Syllable rhythm in English and Mandarin

I've always been skeptical of the distinction between "stress-timed" and "syllable-timed" languages, at least as a claim about the phonetic facts of speech timing as opposed to the psychological dimensions of speech production and perception. Syllable durations in all languages vary widely, due to differences in the intrinsic durations of different vowels and consonants, the effects of phrasal position and emphasis, and many other factors. As a result, inter-stress intervals in languages like English or German are not actually "isochronous", and neither are inter-syllable intervals in languages like French or Spanish. And it's not even true that speakers generally make such intervals closer to isochronous than the relevant timing factors would otherwise predict.

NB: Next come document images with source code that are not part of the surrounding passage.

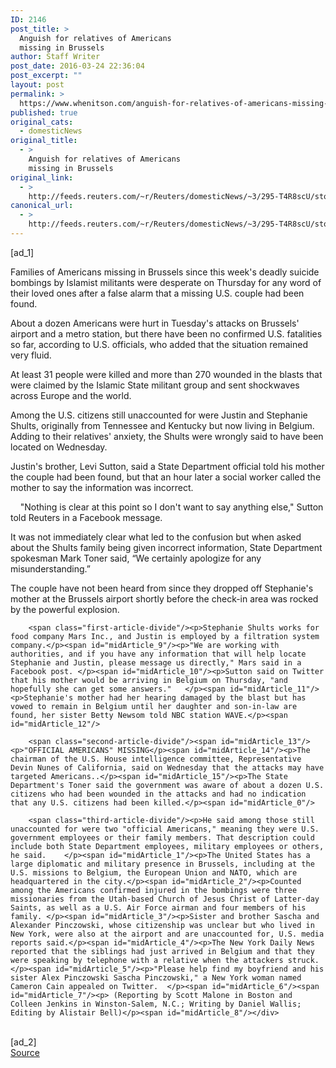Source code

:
 ```yaml
---
ID: 2146
post_title: >
  Anguish for relatives of Americans
  missing in Brussels
author: Staff Writer
post_date: 2016-03-24 22:36:04
post_excerpt: ""
layout: post
permalink: >
  https://www.whenitson.com/anguish-for-relatives-of-americans-missing-in-brussels/
published: true
original_cats:
  - domesticNews
original_title:
  - >
    Anguish for relatives of Americans
    missing in Brussels
original_link:
  - >
    http://feeds.reuters.com/~r/Reuters/domesticNews/~3/295-T4R8scU/story01.htm
canonical_url:
  - >
    http://feeds.reuters.com/~r/Reuters/domesticNews/~3/295-T4R8scU/story01.htm
---
```

 [ad_1]
<br><div id="articleText">
<span id="midArticle_start"/>

<span id="midArticle_0"/><span class="focusParagraph" readability="4"><p><span class="articleLocatio&lt;/span&gt;n">Families of Americans missing in Brussels since this week's deadly suicide bombings by Islamist militants were desperate on Thursday for any word of their loved ones after a false alarm that a missing U.S. couple had been found. </span></p></span><span id="midArticle_1"/><p>About a dozen Americans were hurt in Tuesday's attacks on Brussels' airport and a metro station, but there have been no confirmed U.S. fatalities so far, according to U.S. officials, who added that the situation remained very fluid.</p><span id="midArticle_2"/><p>At least 31 people were killed and more than 270 wounded in the blasts that were claimed by the Islamic State militant group and sent shockwaves across Europe and the world.    </p><span id="midArticle_3"/><p>Among the U.S. citizens still unaccounted for were Justin and Stephanie Shults, originally from Tennessee and Kentucky but now living in Belgium. Adding to their relatives' anxiety, the Shults were wrongly said to have been located on Wednesday.</p><span id="midArticle_4"/><p>Justin's brother, Levi Sutton, said a State Department official told his mother the couple had been found, but that an hour later a social worker called the mother to say the information was incorrect.</p><span id="midArticle_5"/><p>    "Nothing is clear at this point so I don't want to say anything else," Sutton told Reuters in a Facebook message.</p><span id="midArticle_6"/><p>It was not immediately clear what led to the confusion but when asked about the Shults family being given incorrect information, State Department spokesman Mark Toner said, “We certainly apologize for any misunderstanding.” </p><span id="midArticle_7"/><p>The couple have not been heard from since they dropped off Stephanie's mother at the Brussels airport shortly before the check-in area was rocked by the powerful explosion.</p><span id="midArticle_8"/>
        
        <span class="first-article-divide"/><p>Stephanie Shults works for food company Mars Inc., and Justin is employed by a filtration system company.</p><span id="midArticle_9"/><p>"We are working with authorities, and if you have any information that will help locate Stephanie and Justin, please message us directly," Mars said in a Facebook post. </p><span id="midArticle_10"/><p>Sutton said on Twitter that his mother would be arriving in Belgium on Thursday, "and hopefully she can get some answers."   </p><span id="midArticle_11"/><p>Stephanie's mother had her hearing damaged by the blast but has vowed to remain in Belgium until her daughter and son-in-law are found, her sister Betty Newsom told NBC station WAVE.</p><span id="midArticle_12"/>
        
        <span class="second-article-divide"/><span id="midArticle_13"/><p>"OFFICIAL AMERICANS" MISSING</p><span id="midArticle_14"/><p>The chairman of the U.S. House intelligence committee, Representative Devin Nunes of California, said on Wednesday that the attacks may have targeted Americans..</p><span id="midArticle_15"/><p>The State Department's Toner said the government was aware of about a dozen U.S. citizens who had been wounded in the attacks and had no indication that any U.S. citizens had been killed.</p><span id="midArticle_0"/>
        
        <span class="third-article-divide"/><p>He said among those still unaccounted for were two "official Americans," meaning they were U.S. government employees or their family members. That description could include both State Department employees, military employees or others, he said.    </p><span id="midArticle_1"/><p>The United States has a large diplomatic and military presence in Brussels, including at the U.S. missions to Belgium, the European Union and NATO, which are headquartered in the city.</p><span id="midArticle_2"/><p>Counted among the Americans confirmed injured in the bombings were three missionaries from the Utah-based Church of Jesus Christ of Latter-day Saints, as well as a U.S. Air Force airman and four members of his family. </p><span id="midArticle_3"/><p>Sister and brother Sascha and Alexander Pinczowski, whose citizenship was unclear but who lived in New York, were also at the airport and are unaccounted for, U.S. media reports said.</p><span id="midArticle_4"/><p>The New York Daily News reported that the siblings had just arrived in Belgium and that they were speaking by telephone with a relative when the attackers struck.</p><span id="midArticle_5"/><p>"Please help find my boyfriend and his sister Alex Pinczowski Sascha Pinczowski," a New York woman named Cameron Cain appealed on Twitter.  </p><span id="midArticle_6"/><span id="midArticle_7"/><p> (Reporting by Scott Malone in Boston and Colleen Jenkins in Winston-Salem, N.C.; Writing by Daniel Wallis; Editing by Alistair Bell)</p><span id="midArticle_8"/></div>
<br>[ad_2]
<br><a href="http://feeds.reuters.com/~r/Reuters/domesticNews/~3/295-T4R8scU/story01.htm">Source </a>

But in "Speech rhythms and brain rhythms", 12/2/2013, I showed a plot of the average syllable-scale power spectrum in the 6300 American-English sentences in the TIMIT dataset, which indicated a key periodicity at 2.4 Hz. I noted that "2.4 Hz corresponds to a period of 417 msec, which is too long for syllables in this material. In fact, the TIMIT dataset as a whole has 80363 syllables in 16918.1 seconds, for an average of 210.5 msec per syllable, so that 417 msec is within 1% of the average duration of two syllables. […] One hypothesis might be that this somehow reflects the organization of English speech rhythm into 'feet' or 'stress groups', typically consisting of a stressed syllable followed by one or more unstressed syllables."

I added that "Unfortunately there aren't any datasets comparable to TIMIT in other languages; but I'll see what I can come up with as a more-or-less parallel test in languages that are said to be 'syllable timed' rather than 'stress timed." Almost ten years later, I've never delivered on that promise, though it would have been easy to do so. So for today's Breakfast Experiment™ I'll show the same analysis for the 6300 sentences in the recently-published Global TIMIT Mandarin Chinese dataset.

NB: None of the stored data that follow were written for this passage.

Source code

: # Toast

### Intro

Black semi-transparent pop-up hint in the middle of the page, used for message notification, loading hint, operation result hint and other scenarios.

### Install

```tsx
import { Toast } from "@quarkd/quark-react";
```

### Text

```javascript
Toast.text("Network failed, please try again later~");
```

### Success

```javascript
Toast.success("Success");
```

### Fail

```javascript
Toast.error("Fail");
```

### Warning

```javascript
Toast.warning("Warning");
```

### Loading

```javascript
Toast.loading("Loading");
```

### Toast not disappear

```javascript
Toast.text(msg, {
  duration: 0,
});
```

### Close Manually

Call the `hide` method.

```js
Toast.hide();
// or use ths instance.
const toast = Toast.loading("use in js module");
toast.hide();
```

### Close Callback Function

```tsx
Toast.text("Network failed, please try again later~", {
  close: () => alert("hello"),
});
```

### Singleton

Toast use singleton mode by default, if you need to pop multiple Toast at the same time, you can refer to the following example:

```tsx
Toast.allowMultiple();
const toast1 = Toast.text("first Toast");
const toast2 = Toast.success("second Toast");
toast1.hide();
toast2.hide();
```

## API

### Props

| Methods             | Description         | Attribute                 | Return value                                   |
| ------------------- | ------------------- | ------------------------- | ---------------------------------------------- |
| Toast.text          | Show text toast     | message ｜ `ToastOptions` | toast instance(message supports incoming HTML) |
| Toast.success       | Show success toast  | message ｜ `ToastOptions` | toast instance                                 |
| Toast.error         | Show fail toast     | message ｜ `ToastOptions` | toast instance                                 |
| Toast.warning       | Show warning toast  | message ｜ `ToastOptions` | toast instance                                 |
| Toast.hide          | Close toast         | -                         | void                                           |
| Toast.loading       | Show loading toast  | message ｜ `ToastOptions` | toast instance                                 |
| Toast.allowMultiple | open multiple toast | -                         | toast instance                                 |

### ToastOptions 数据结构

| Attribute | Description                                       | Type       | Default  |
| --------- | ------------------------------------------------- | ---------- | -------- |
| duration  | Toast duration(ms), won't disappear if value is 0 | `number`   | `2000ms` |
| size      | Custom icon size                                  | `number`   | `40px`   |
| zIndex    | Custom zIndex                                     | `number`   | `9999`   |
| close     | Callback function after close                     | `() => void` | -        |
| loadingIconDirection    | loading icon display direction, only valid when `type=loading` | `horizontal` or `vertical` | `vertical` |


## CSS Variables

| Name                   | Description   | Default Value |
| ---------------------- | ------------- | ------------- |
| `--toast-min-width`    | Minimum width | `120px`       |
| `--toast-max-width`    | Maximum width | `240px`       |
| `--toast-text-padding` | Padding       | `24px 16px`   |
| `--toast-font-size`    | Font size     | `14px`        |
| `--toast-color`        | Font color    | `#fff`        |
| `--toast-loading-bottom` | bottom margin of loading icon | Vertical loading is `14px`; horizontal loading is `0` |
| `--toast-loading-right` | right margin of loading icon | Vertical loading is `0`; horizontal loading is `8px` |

So here's the plot for American English TIMIT:

And the same thing for Mandarin Chinese Global TIMIT:

This time, the key periodicity seems to be at 4.59 Hz., which corresponds to a duration of 218 msec. This is not much greater than the average syllable duration of 197 msec. in that dataset (88848 syllables in 17457 seconds = 0.1965 seconds per syllable). So maybe (this variety of) Chinese is (sort of) syllable-timed (on average) after all?

The "stress timing" hypothesis, as far as I know, originated in Daniel Jones, An Outline of English Phonetics, 1918 (p.106):

Vowel length also depends very largely on the rhythm of the sentence. There is a strong tendency in connected speech to make
stressed syllables follow each other as far as possible at equal distances.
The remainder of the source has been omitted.